El servicio de ambulancias insta a la población a que se mantenga en contacto con sus familiares y amigos mayores durante la ola de calor.
El Servicio de Ambulancias del Sudoeste (SWASFT) reveló anteriormente que había tenido su día de mayor actividad hasta la fecha y que había respondido a 4.350 incidentes en el día de junio más caluroso registrado en el Reino Unido el mes pasado.
La Agencia de Seguridad Sanitaria del Reino Unido emitió una alerta sanitaria por calor de nivel naranja para el suroeste del país desde las 09:00 BST del miércoles hasta las 21:00 del domingo.
Adrian South, subdirector de atención clínica de SWASFT, declaró que el servicio había estado atendiendo a pacientes ancianos con cárdigans y con la calefacción encendida a pesar del calor.
‘Menos percepción’
South afirmó que, durante la ola de calor de junio, SWAFTS recibió más llamadas sobre pacientes mayores de 65 años que sobre cualquier otro grupo de edad, lo que, según él, se debía a que eran más vulnerables a las temperaturas extremas.
«Nuestro mensaje para esta semana es que, si conocen a amigos, familiares o vecinos mayores de 65 años, se pongan en contacto con ellos», dijo.
Añadió: «El calor puede afectar a las personas de muchas maneras diferentes, y las personas mayores tienen menor percepción de su temperatura corporal.»

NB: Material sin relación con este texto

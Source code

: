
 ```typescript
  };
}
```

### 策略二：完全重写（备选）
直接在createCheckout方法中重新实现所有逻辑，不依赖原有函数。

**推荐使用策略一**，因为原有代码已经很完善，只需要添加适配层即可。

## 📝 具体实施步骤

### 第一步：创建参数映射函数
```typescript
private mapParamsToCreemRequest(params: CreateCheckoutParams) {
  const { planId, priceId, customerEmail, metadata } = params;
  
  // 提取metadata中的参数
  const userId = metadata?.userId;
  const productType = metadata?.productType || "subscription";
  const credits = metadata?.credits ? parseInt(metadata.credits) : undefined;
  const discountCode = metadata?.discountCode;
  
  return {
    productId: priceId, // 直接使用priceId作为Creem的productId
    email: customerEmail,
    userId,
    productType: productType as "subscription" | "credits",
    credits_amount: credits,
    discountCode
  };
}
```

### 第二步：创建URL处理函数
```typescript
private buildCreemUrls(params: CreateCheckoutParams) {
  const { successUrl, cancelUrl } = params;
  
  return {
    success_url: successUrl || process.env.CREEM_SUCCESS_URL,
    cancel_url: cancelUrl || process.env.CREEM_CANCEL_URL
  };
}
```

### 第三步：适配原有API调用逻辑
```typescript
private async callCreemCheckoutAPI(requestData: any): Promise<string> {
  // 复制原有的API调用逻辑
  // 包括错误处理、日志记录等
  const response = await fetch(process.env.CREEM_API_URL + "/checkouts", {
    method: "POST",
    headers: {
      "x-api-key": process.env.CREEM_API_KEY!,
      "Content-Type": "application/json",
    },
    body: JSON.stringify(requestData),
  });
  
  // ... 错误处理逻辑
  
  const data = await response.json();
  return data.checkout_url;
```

«La semana pasada estuve visitando pacientes y todavía llevaban cárdigans, hacía un calor insoportable y no habían bebido lo suficiente.»
South afirmó que el calor por sí solo podría provocar deshidratación y, potencialmente, agotamiento por calor, además de la presencia de alguna afección médica preexistente.
«La semana pasada todavía veíamos, en algunos casos, gente que tenía la calefacción encendida», dijo.
‘700 llamadas adicionales’
South aconsejó a la gente que no saliera durante las horas de mayor temperatura, que mantuviera las cortinas cerradas, usara ventiladores y se mantuviera hidratada.
Según indicó, SWAFST había recibido unas 4.000 llamadas durante la última ola de calor, y la deshidratación en personas mayores había sido «una de las llamadas más frecuentes».
«Si analizamos esas 4.000 llamadas, alrededor de 700 diarias estaban relacionadas con pacientes de 70 años o más, por lo que esta vez podemos centrarnos en ese grupo de edad», continuó.
«Queremos enviar nuestras ambulancias a las personas que las necesitan desesperadamente, no a alguien que simplemente no ha bebido suficiente líquido durante un par de días y ha terminado enfermando como consecuencia.»
South afirmó que el equipo tenía planes establecidos para esos picos de demanda, que incluían maximizar el número de pacientes que podían ser atendidos por teléfono y asegurarse de que estuviera disponible el mayor número posible de ambulancias.
«Durante la última ola de calor… todos dejamos nuestros trabajos habituales y nos dedicamos a atender pacientes, intentando marcar la diferencia, porque 700 llamadas adicionales al día suponen un gran esfuerzo», añadió.